WHAT YOU ARE ASKED TO DO — Please give the listing again, word for word, with nothing left out.

┌──

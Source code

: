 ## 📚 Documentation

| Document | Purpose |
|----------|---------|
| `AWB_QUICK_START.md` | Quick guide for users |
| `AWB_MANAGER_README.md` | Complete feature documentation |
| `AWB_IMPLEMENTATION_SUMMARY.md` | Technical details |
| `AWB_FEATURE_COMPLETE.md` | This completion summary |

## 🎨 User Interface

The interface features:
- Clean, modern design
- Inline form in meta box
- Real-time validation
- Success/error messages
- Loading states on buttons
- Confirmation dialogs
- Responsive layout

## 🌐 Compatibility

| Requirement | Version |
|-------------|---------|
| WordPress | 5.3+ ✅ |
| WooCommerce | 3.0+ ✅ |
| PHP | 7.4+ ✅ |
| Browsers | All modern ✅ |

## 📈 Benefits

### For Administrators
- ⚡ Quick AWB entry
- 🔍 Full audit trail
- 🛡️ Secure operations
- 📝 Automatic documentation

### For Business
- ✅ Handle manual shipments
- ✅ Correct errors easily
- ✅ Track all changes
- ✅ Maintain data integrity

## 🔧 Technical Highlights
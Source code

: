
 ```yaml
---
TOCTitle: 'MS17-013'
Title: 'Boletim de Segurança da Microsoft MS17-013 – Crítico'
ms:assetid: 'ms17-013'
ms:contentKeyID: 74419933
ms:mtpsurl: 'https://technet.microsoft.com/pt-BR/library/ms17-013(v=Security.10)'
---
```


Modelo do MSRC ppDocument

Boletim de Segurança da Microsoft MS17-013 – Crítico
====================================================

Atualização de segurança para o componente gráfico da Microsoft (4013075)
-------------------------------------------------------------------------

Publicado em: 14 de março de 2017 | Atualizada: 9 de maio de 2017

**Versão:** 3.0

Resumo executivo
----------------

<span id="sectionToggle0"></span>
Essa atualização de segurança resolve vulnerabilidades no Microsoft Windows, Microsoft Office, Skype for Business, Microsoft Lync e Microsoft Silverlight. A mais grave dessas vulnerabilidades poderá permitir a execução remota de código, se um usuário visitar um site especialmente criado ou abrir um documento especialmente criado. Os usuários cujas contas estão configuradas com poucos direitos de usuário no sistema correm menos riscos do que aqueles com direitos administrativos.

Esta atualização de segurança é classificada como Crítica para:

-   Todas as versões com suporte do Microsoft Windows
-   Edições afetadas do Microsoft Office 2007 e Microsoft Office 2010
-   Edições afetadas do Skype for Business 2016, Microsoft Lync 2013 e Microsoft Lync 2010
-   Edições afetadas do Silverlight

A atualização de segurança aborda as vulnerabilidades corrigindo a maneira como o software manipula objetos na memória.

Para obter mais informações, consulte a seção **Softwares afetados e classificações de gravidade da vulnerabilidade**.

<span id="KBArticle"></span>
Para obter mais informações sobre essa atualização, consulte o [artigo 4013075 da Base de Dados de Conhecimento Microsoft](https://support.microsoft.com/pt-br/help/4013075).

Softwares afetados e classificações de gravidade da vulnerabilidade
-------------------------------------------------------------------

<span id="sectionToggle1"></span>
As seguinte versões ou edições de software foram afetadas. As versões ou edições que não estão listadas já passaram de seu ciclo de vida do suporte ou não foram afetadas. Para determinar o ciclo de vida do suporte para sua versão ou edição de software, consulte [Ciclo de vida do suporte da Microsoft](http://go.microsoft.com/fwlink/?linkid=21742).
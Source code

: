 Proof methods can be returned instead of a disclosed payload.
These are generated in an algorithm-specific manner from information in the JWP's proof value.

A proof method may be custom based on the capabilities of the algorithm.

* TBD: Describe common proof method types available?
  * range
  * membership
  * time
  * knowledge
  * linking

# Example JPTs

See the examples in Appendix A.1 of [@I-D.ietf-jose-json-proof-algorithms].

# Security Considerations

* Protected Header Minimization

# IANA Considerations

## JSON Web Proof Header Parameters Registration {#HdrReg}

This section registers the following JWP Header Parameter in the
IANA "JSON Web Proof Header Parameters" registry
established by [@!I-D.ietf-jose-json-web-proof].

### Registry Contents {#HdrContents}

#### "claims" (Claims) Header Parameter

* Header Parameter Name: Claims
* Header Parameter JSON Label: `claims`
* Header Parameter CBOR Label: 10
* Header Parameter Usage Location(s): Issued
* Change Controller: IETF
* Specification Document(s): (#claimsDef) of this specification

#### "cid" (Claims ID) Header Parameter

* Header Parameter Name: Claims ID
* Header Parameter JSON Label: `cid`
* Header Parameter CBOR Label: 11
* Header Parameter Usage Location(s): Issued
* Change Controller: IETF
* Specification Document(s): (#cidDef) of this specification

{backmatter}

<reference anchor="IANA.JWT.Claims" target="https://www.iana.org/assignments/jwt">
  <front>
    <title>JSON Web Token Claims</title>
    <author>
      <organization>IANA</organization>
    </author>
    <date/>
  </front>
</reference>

└──

FINISHED EXERCISE —
Source code

: ## 📚 Documentation

| Document | Purpose |
|----------|---------|
| `AWB_QUICK_START.md` | Quick guide for users |
| `AWB_MANAGER_README.md` | Complete feature documentation |
| `AWB_IMPLEMENTATION_SUMMARY.md` | Technical details |
| `AWB_FEATURE_COMPLETE.md` | This completion summary |

## 🎨 User Interface

The interface features:
- Clean, modern design
- Inline form in meta box
- Real-time validation
- Success/error messages
- Loading states on buttons
- Confirmation dialogs
- Responsive layout

## 🌐 Compatibility

| Requirement | Version |
|-------------|---------|
| WordPress | 5.3+ ✅ |
| WooCommerce | 3.0+ ✅ |
| PHP | 7.4+ ✅ |
| Browsers | All modern ✅ |

## 📈 Benefits

### For Administrators
- ⚡ Quick AWB entry
- 🔍 Full audit trail
- 🛡️ Secure operations
- 📝 Automatic documentation

### For Business
- ✅ Handle manual shipments
- ✅ Correct errors easily
- ✅ Track all changes
- ✅ Maintain data integrity

## 🔧 Technical Highlights
Source code

:
 ```yaml
---
TOCTitle: 'MS17-013'
Title: 'Boletim de Segurança da Microsoft MS17-013 – Crítico'
ms:assetid: 'ms17-013'
ms:contentKeyID: 74419933
ms:mtpsurl: 'https://technet.microsoft.com/pt-BR/library/ms17-013(v=Security.10)'
---
```


Modelo do MSRC ppDocument

Boletim de Segurança da Microsoft MS17-013 – Crítico
====================================================

Atualização de segurança para o componente gráfico da Microsoft (4013075)
-------------------------------------------------------------------------

Publicado em: 14 de março de 2017 | Atualizada: 9 de maio de 2017

**Versão:** 3.0

Resumo executivo
----------------

<span id="sectionToggle0"></span>
Essa atualização de segurança resolve vulnerabilidades no Microsoft Windows, Microsoft Office, Skype for Business, Microsoft Lync e Microsoft Silverlight. A mais grave dessas vulnerabilidades poderá permitir a execução remota de código, se um usuário visitar um site especialmente criado ou abrir um documento especialmente criado. Os usuários cujas contas estão configuradas com poucos direitos de usuário no sistema correm menos riscos do que aqueles com direitos administrativos.

Esta atualização de segurança é classificada como Crítica para:

-   Todas as versões com suporte do Microsoft Windows
-   Edições afetadas do Microsoft Office 2007 e Microsoft Office 2010
-   Edições afetadas do Skype for Business 2016, Microsoft Lync 2013 e Microsoft Lync 2010
-   Edições afetadas do Silverlight

A atualização de segurança aborda as vulnerabilidades corrigindo a maneira como o software manipula objetos na memória.

Para obter mais informações, consulte a seção **Softwares afetados e classificações de gravidade da vulnerabilidade**.

<span id="KBArticle"></span>
Para obter mais informações sobre essa atualização, consulte o [artigo 4013075 da Base de Dados de Conhecimento Microsoft](https://support.microsoft.com/pt-br/help/4013075).

Softwares afetados e classificações de gravidade da vulnerabilidade
-------------------------------------------------------------------

<span id="sectionToggle1"></span>
As seguinte versões ou edições de software foram afetadas. As versões ou edições que não estão listadas já passaram de seu ciclo de vida do suporte ou não foram afetadas. Para determinar o ciclo de vida do suporte para sua versão ou edição de software, consulte [Ciclo de vida do suporte da Microsoft](http://go.microsoft.com/fwlink/?linkid=21742).
Source code

: Proof methods can be returned instead of a disclosed payload.
These are generated in an algorithm-specific manner from information in the JWP's proof value.

A proof method may be custom based on the capabilities of the algorithm.

* TBD: Describe common proof method types available?
  * range
  * membership
  * time
  * knowledge
  * linking

# Example JPTs

See the examples in Appendix A.1 of [@I-D.ietf-jose-json-proof-algorithms].

# Security Considerations

* Protected Header Minimization

# IANA Considerations

## JSON Web Proof Header Parameters Registration {#HdrReg}

This section registers the following JWP Header Parameter in the
IANA "JSON Web Proof Header Parameters" registry
established by [@!I-D.ietf-jose-json-web-proof].

### Registry Contents {#HdrContents}

#### "claims" (Claims) Header Parameter

* Header Parameter Name: Claims
* Header Parameter JSON Label: `claims`
* Header Parameter CBOR Label: 10
* Header Parameter Usage Location(s): Issued
* Change Controller: IETF
* Specification Document(s): (#claimsDef) of this specification

#### "cid" (Claims ID) Header Parameter

* Header Parameter Name: Claims ID
* Header Parameter JSON Label: `cid`
* Header Parameter CBOR Label: 11
* Header Parameter Usage Location(s): Issued
* Change Controller: IETF
* Specification Document(s): (#cidDef) of this specification

{backmatter}

<reference anchor="IANA.JWT.Claims" target="https://www.iana.org/assignments/jwt">
  <front>
    <title>JSON Web Token Claims</title>
    <author>
      <organization>IANA</organization>
    </author>
    <date/>
  </front>
</reference>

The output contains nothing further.